Frequently asked questions:
Do I need an attorney?
In general, it is a good idea to consult an attorney. While a simple divorce can be accomplished without an attorney, you may need an attorney to help you recognize issues that might be important in reaching a fair and equitable result.
Are there any restrictions on filing for a divorce in Wisconsin?
You or your spouse must be a Wisconsin resident for a least six months and in a particular county for at least thirty days before you can file for a divorce in Wisconsin.
How is a divorce filed?
A divorce begins like every other law suit with the filing
of a Summons. The Summons is filed along with a Petition for divorce and a filing fee must be paid. After they are filed with the Clerk of Court in your county, the Summons and Petition must be personally served on your spouse. This starts the legal process.

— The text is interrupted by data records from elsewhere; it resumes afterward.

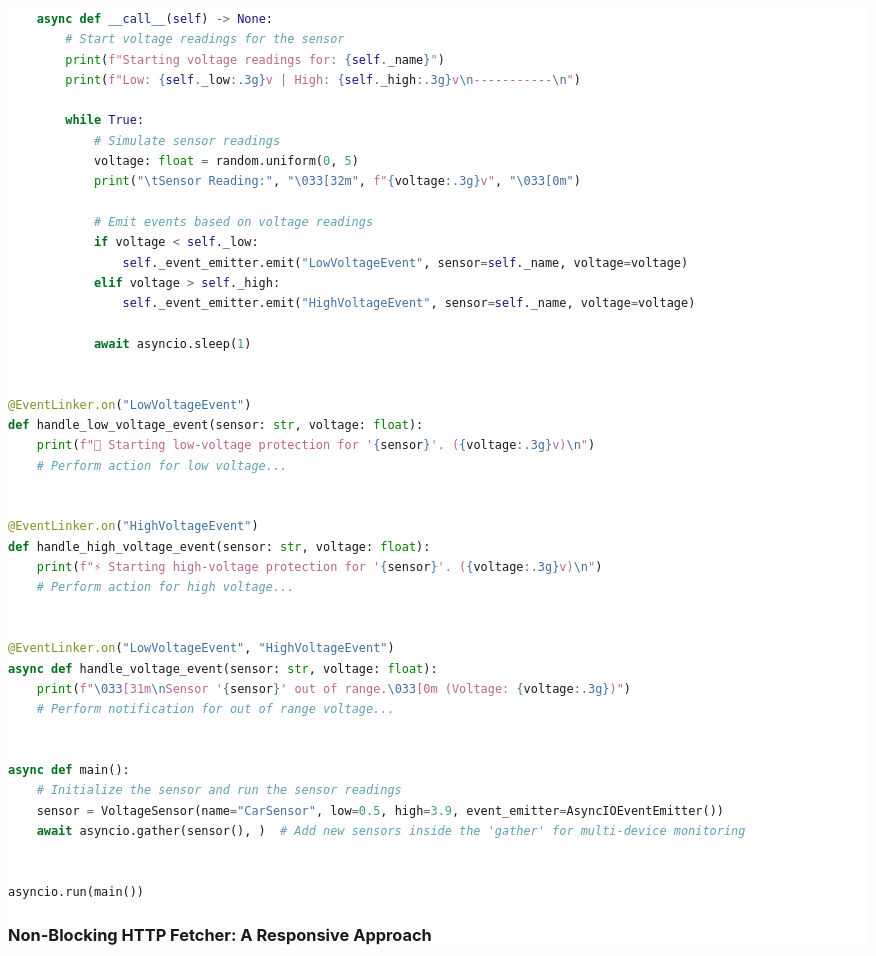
 ```Python title="Dynamic Voltage Monitoring (Event-Driven Implementation)" linenums="1" hl_lines="4 9 14 27-30 35-36 41-42 47-48 55"
    async def __call__(self) -> None:
        # Start voltage readings for the sensor
        print(f"Starting voltage readings for: {self._name}")
        print(f"Low: {self._low:.3g}v | High: {self._high:.3g}v\n-----------\n")

        while True:
            # Simulate sensor readings
            voltage: float = random.uniform(0, 5)
            print("\tSensor Reading:", "\033[32m", f"{voltage:.3g}v", "\033[0m")

            # Emit events based on voltage readings
            if voltage < self._low:
                self._event_emitter.emit("LowVoltageEvent", sensor=self._name, voltage=voltage)
            elif voltage > self._high:
                self._event_emitter.emit("HighVoltageEvent", sensor=self._name, voltage=voltage)

            await asyncio.sleep(1)


@EventLinker.on("LowVoltageEvent")
def handle_low_voltage_event(sensor: str, voltage: float):
    print(f"🪫 Starting low-voltage protection for '{sensor}'. ({voltage:.3g}v)\n")
    # Perform action for low voltage...


@EventLinker.on("HighVoltageEvent")
def handle_high_voltage_event(sensor: str, voltage: float):
    print(f"⚡ Starting high-voltage protection for '{sensor}'. ({voltage:.3g}v)\n")
    # Perform action for high voltage...


@EventLinker.on("LowVoltageEvent", "HighVoltageEvent")
async def handle_voltage_event(sensor: str, voltage: float):
    print(f"\033[31m\nSensor '{sensor}' out of range.\033[0m (Voltage: {voltage:.3g})")
    # Perform notification for out of range voltage...


async def main():
    # Initialize the sensor and run the sensor readings
    sensor = VoltageSensor(name="CarSensor", low=0.5, high=3.9, event_emitter=AsyncIOEventEmitter())
    await asyncio.gather(sensor(), )  # Add new sensors inside the 'gather' for multi-device monitoring


asyncio.run(main())
```

[//]: # "--------------------------------------------------------------------------------------------------------------"

### Non-Blocking HTTP Fetcher: A Responsive Approach
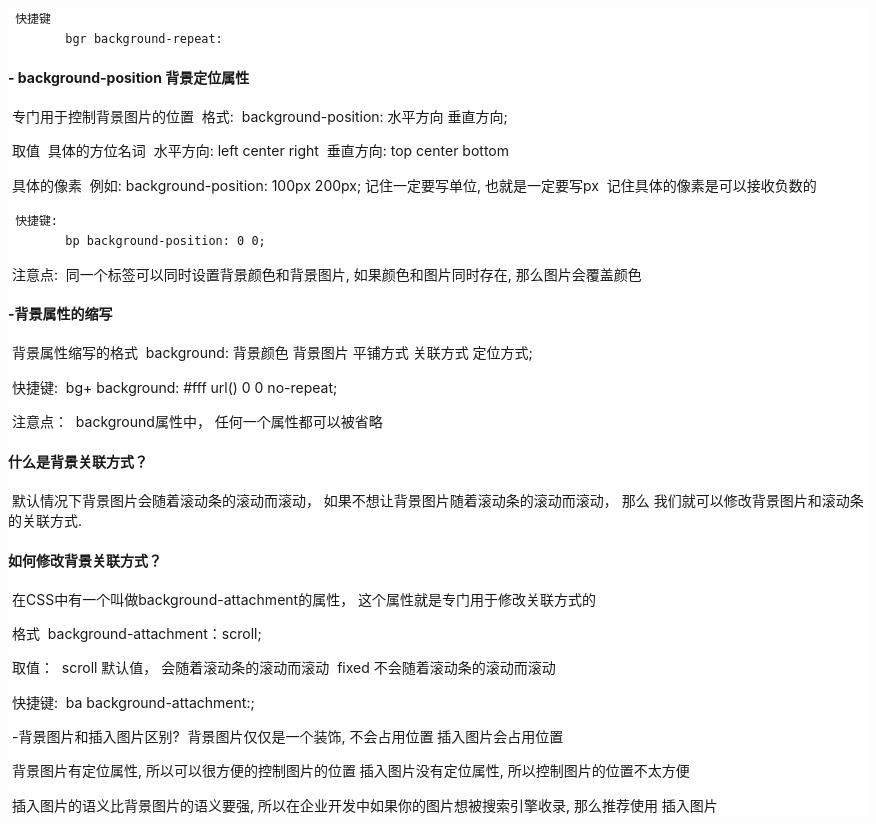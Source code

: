    	 快捷键
    		bgr background-repeat:

#### - background-position 背景定位属性

​		专门用于控制背景图片的位置
​    	格式:
​    		background-position: 水平方向 垂直方向;

​    	取值
​    		具体的方位名词
​    		水平方向: left center right
​    		垂直方向: top center bottom

​    	具体的像素
​    		例如: background-position: 100px 200px;
​    		记住一定要写单位, 也就是一定要写px
​    		记住具体的像素是可以接收负数的

   	 快捷键:
    		bp background-position: 0 0;

​    	注意点:
​    		同一个标签可以同时设置背景颜色和背景图片, 如果颜色和图片同时存在, 那么图片会覆盖颜色

#### -背景属性的缩写

​    背景属性缩写的格式
​    background: 背景颜色 背景图片 平铺方式 关联方式 定位方式;

​    快捷键:
​    bg+ background: #fff url() 0 0 no-repeat;

​    注意点：
​    background属性中， 任何一个属性都可以被省略

#### 什么是背景关联方式？

​    	默认情况下背景图片会随着滚动条的滚动而滚动， 如果不想让背景图片随着滚动条的滚动而滚动， 那么		我们就可以修改背景图片和滚动条的关联方式.

#### 如何修改背景关联方式？

​    在CSS中有一个叫做background-attachment的属性， 这个属性就是专门用于修改关联方式的

​    格式
​    background-attachment：scroll;

​    取值：
​    scroll 默认值， 会随着滚动条的滚动而滚动
​    fixed 不会随着滚动条的滚动而滚动

​    快捷键:
​    ba background-attachment:;

​    -背景图片和插入图片区别?
​    	背景图片仅仅是一个装饰, 不会占用位置
​    	插入图片会占用位置

​    	背景图片有定位属性, 所以可以很方便的控制图片的位置
​    	插入图片没有定位属性, 所以控制图片的位置不太方便

​    	插入图片的语义比背景图片的语义要强, 所以在企业开发中如果你的图片想被搜索引擎收录, 那么推荐使用		插入图片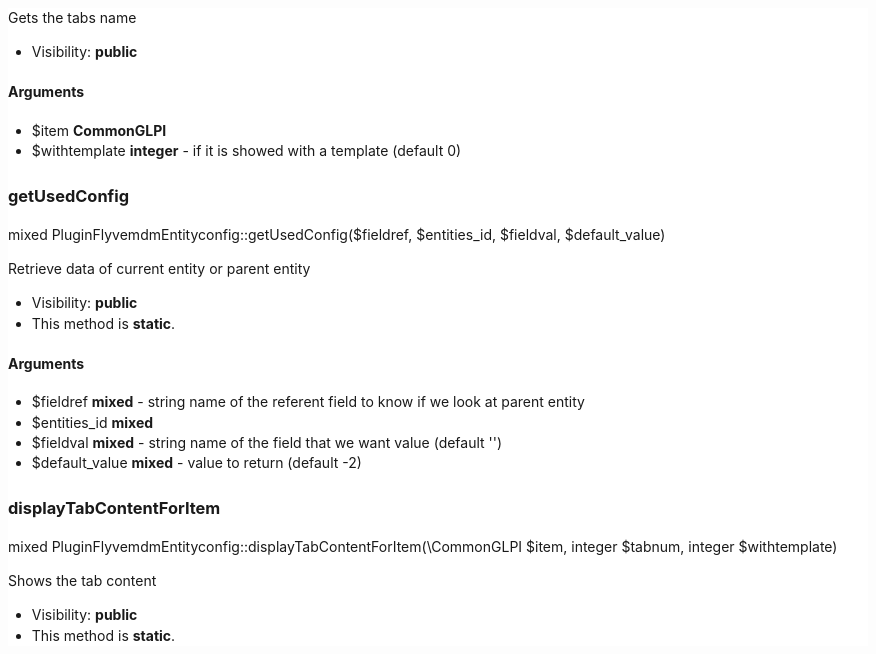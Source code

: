 Gets the tabs name



* Visibility: **public**


#### Arguments

<p class="p-size2">

  <ul>
   <li>  $item <b>CommonGLPI</b> </li>
   <li>  $withtemplate <b>integer</b> - if it is showed with a template (default 0) </li>
  </ul>

</p>

### getUsedConfig

<p class="p-size5">
    mixed PluginFlyvemdmEntityconfig::getUsedConfig($fieldref, $entities_id, $fieldval, $default_value)
</p>

Retrieve data of current entity or parent entity



* Visibility: **public**
* This method is **static**.


#### Arguments

<p class="p-size2">

  <ul>
   <li> $fieldref <b>mixed</b> - string   name of the referent field to know if we look at parent entity </li>
   <li> $entities_id <b>mixed</b> </li>
   <li> $fieldval <b>mixed</b> - string   name of the field that we want value (default &#039;&#039;) </li>
   <li> $default_value <b>mixed</b> - value to return (default -2) </li>
  </ul>

</p>


### displayTabContentForItem

<p class="p-size5">
    mixed PluginFlyvemdmEntityconfig::displayTabContentForItem(\CommonGLPI $item, integer $tabnum, integer $withtemplate)
</p>

Shows the tab content



* Visibility: **public**
* This method is **static**.
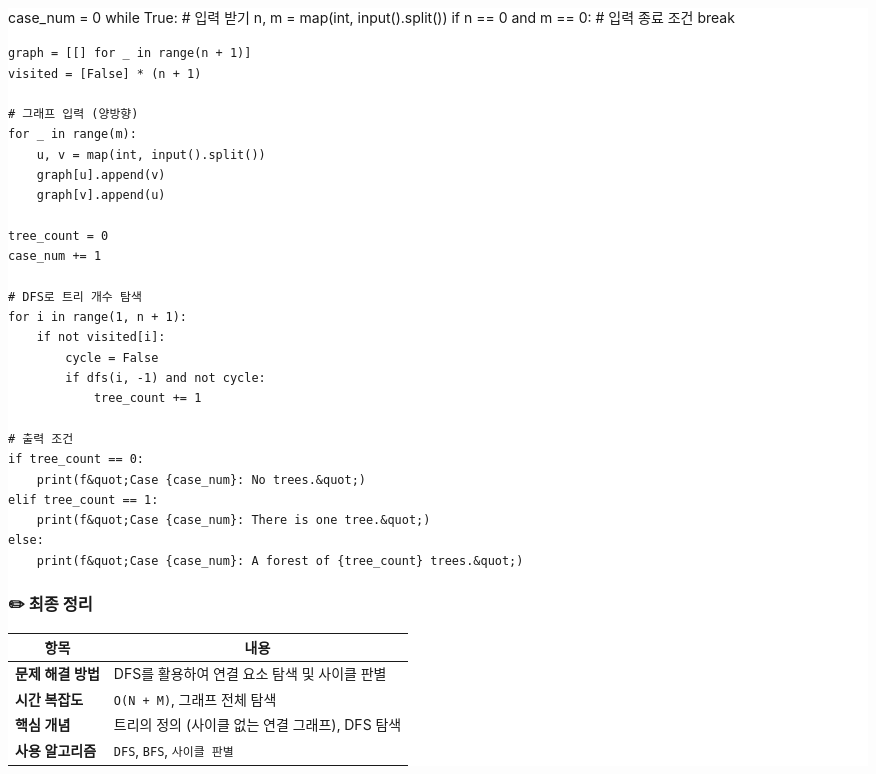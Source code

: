 case_num = 0
while True:
    # 입력 받기
    n, m = map(int, input().split())
    if n == 0 and m == 0:  # 입력 종료 조건
        break

    graph = [[] for _ in range(n + 1)]
    visited = [False] * (n + 1)

    # 그래프 입력 (양방향)
    for _ in range(m):
        u, v = map(int, input().split())
        graph[u].append(v)
        graph[v].append(u)

    tree_count = 0
    case_num += 1

    # DFS로 트리 개수 탐색
    for i in range(1, n + 1):
        if not visited[i]:
            cycle = False
            if dfs(i, -1) and not cycle:
                tree_count += 1

    # 출력 조건
    if tree_count == 0:
        print(f&quot;Case {case_num}: No trees.&quot;)
    elif tree_count == 1:
        print(f&quot;Case {case_num}: There is one tree.&quot;)
    else:
        print(f&quot;Case {case_num}: A forest of {tree_count} trees.&quot;)


</code></pre>
<h3 id="✏️-최종-정리">✏️ 최종 정리</h3>
<table>
<thead>
<tr>
<th>항목</th>
<th>내용</th>
</tr>
</thead>
<tbody><tr>
<td><strong>문제 해결 방법</strong></td>
<td>DFS를 활용하여 연결 요소 탐색 및 사이클 판별</td>
</tr>
<tr>
<td><strong>시간 복잡도</strong></td>
<td><code>O(N + M)</code>, 그래프 전체 탐색</td>
</tr>
<tr>
<td><strong>핵심 개념</strong></td>
<td>트리의 정의 (사이클 없는 연결 그래프), DFS 탐색</td>
</tr>
<tr>
<td><strong>사용 알고리즘</strong></td>
<td><code>DFS</code>, <code>BFS</code>, <code>사이클 판별</code></td>
</tr>
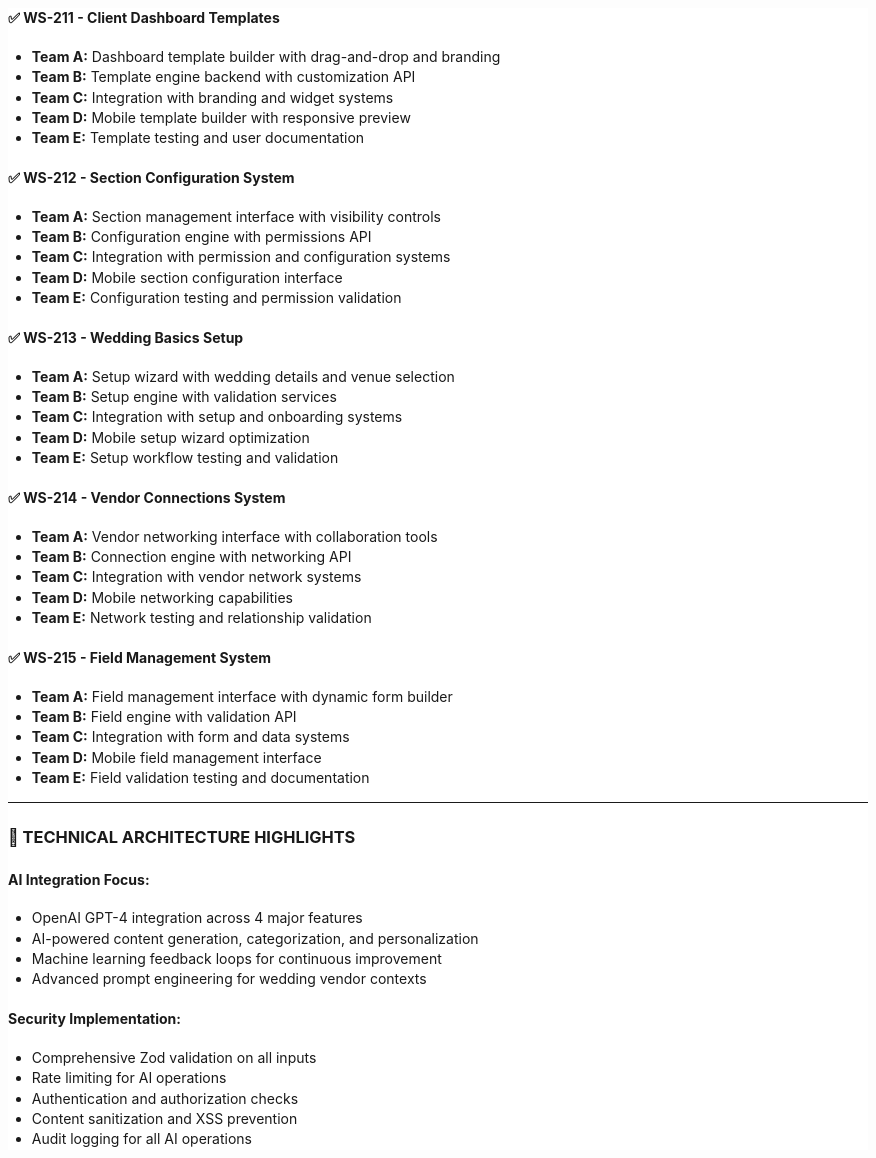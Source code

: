 #### ✅ WS-211 - Client Dashboard Templates
- **Team A:** Dashboard template builder with drag-and-drop and branding
- **Team B:** Template engine backend with customization API
- **Team C:** Integration with branding and widget systems
- **Team D:** Mobile template builder with responsive preview
- **Team E:** Template testing and user documentation

#### ✅ WS-212 - Section Configuration System
- **Team A:** Section management interface with visibility controls
- **Team B:** Configuration engine with permissions API
- **Team C:** Integration with permission and configuration systems
- **Team D:** Mobile section configuration interface
- **Team E:** Configuration testing and permission validation

#### ✅ WS-213 - Wedding Basics Setup
- **Team A:** Setup wizard with wedding details and venue selection
- **Team B:** Setup engine with validation services
- **Team C:** Integration with setup and onboarding systems
- **Team D:** Mobile setup wizard optimization
- **Team E:** Setup workflow testing and validation

#### ✅ WS-214 - Vendor Connections System
- **Team A:** Vendor networking interface with collaboration tools
- **Team B:** Connection engine with networking API
- **Team C:** Integration with vendor network systems
- **Team D:** Mobile networking capabilities
- **Team E:** Network testing and relationship validation

#### ✅ WS-215 - Field Management System
- **Team A:** Field management interface with dynamic form builder
- **Team B:** Field engine with validation API
- **Team C:** Integration with form and data systems
- **Team D:** Mobile field management interface
- **Team E:** Field validation testing and documentation

---

### 🔧 TECHNICAL ARCHITECTURE HIGHLIGHTS

#### **AI Integration Focus:**
- OpenAI GPT-4 integration across 4 major features
- AI-powered content generation, categorization, and personalization
- Machine learning feedback loops for continuous improvement
- Advanced prompt engineering for wedding vendor contexts

#### **Security Implementation:**
- Comprehensive Zod validation on all inputs
- Rate limiting for AI operations
- Authentication and authorization checks
- Content sanitization and XSS prevention
- Audit logging for all AI operations

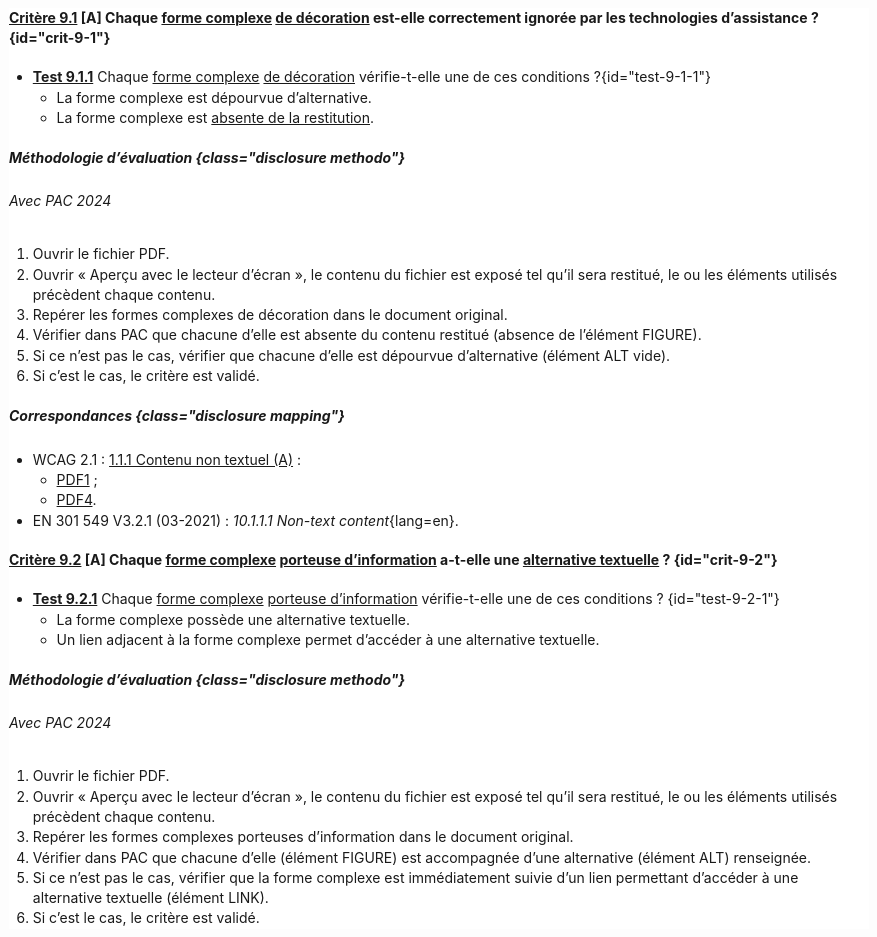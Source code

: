 #### [Critère 9.1](#crit-9-1) [A] Chaque [forme complexe](glossaire.md#forme-complexe) [de décoration](glossaire.md#de-decoration) est-elle correctement ignorée par les technologies d’assistance&nbsp;? {id="crit-9-1"}
- **[Test 9.1.1](#test-9-1-1)** Chaque [forme complexe](glossaire.md#forme-complexe) [de décoration](glossaire.md#de-decoration) vérifie-t-elle une de ces conditions&nbsp;?{id="test-9-1-1"}
    - La forme complexe est dépourvue d’alternative.
    - La forme complexe est [absente de la restitution](glossaire.md#absente-de-la-restitution-image-de-decoration).

##### Méthodologie d’évaluation {class="disclosure methodo"}

###### Avec PAC 2024

1. Ouvrir le fichier PDF.
2. Ouvrir «&nbsp;Aperçu avec le lecteur d’écran&nbsp;», le contenu du fichier est exposé tel qu’il sera restitué, le ou les éléments utilisés précèdent chaque contenu.
3. Repérer les formes complexes de décoration dans le document original.
4. Vérifier dans PAC que chacune d’elle est absente du contenu restitué (absence de l’élément FIGURE).
5. Si ce n’est pas le cas, vérifier que chacune d’elle est dépourvue d’alternative (élément ALT vide).
6. Si c’est le cas, le critère est validé.

##### Correspondances {class="disclosure mapping"}

- WCAG 2.1&nbsp;: [1.1.1 Contenu non textuel (A)](https://www.w3.org/Translations/WCAG21-fr/#non-text-content)&nbsp;:
    - [PDF1](https://www.w3.org/WAI/WCAG21/Techniques/pdf/PDF1)&nbsp;;
    - [PDF4](https://www.w3.org/WAI/WCAG21/Techniques/pdf/PDF4).
- EN 301 549 V3.2.1 (03-2021)&nbsp;: *10.1.1.1 Non-text content*{lang=en}.

#### [Critère 9.2](#crit-9-2) [A] Chaque [forme complexe](glossaire.md#forme-complexe) [porteuse d’information](glossaire.md#porteuse-d-information) a-t-elle une [alternative textuelle](glossaire.md#alternative-textuelle)&nbsp;? {id="crit-9-2"}
- **[Test 9.2.1](#test-9-2-1)** Chaque [forme complexe](glossaire.md#forme-complexe) [porteuse d’information](glossaire.md#porteuse-d-information) vérifie-t-elle une de ces conditions&nbsp;? {id="test-9-2-1"}
    - La forme complexe possède une alternative textuelle.
    - Un lien adjacent à la forme complexe permet d’accéder à une alternative textuelle.

##### Méthodologie d’évaluation {class="disclosure methodo"}

###### Avec PAC 2024

1. Ouvrir le fichier PDF.
2. Ouvrir «&nbsp;Aperçu avec le lecteur d’écran&nbsp;», le contenu du fichier est exposé tel qu’il sera restitué, le ou les éléments utilisés précèdent chaque contenu.
3. Repérer les formes complexes porteuses d’information dans le document original.
4. Vérifier dans PAC que chacune d’elle (élément FIGURE) est accompagnée d’une alternative (élément ALT) renseignée.
5. Si ce n’est pas le cas, vérifier que la forme complexe est immédiatement suivie d’un lien permettant d’accéder à une alternative textuelle (élément LINK).
6. Si c’est le cas, le critère est validé.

A temporary hearing called an OTSC hearing will be held, usually in
front of a Family Court Commissioner to set the ground rules for how you will handle your income and debts while the divorce is pending as well as child support, maintenance, living arrangements and temporary custody arrangements. This hearing usually occurs within a couple of weeks after you have filed the initial divorce papers. You should have financial information available for your attorney to use at this hearing.
While this hearing is referred to as a temporary hearing, it is very important. It often establishes the rules for a divorce which ultimately find their way into a final order at the conclusion.
What happens after the OTCS hearing?
There are usually several issues to be
dealt with in preparing for a final divorce hearing. These include custody and physical placement of children, maintenance, child support and the division of assets. It is to your benefit, if at all possible to try to reach an agreement on all of these issues prior to your final hearing. Your attorney can help to guide you in these negotiations and take steps to ensure that you have all the information you will need to make these decisions.
You may be required to attend mediation sessions if there is an issue over the custody and physical placement of your children. An attorney will be appointed by the court to represent the interests of your children independently of the attorneys representing your and your spouse. All parties should avoid a battle over children at all costs as it produces wounds for everyone involved that never heal.
If you come to an agreement on all the issues presented in your case, the next hearing will become a Stipulated Divorce hearing. Your attorneys will present the agreement to the Judge and, in most cases, the Judge will make a finding that it is fair and grant the divorce.
If you cannot come to an agreement, the hearing becomes a pretrial conference to discuss the open issues and set a date for a trial for a Judge to make the decision.
After the divorce?
You must learn to live within the requirements of your divorce order. If you have children from that marriage, you are still a parent. You must wait at least six months to remarry.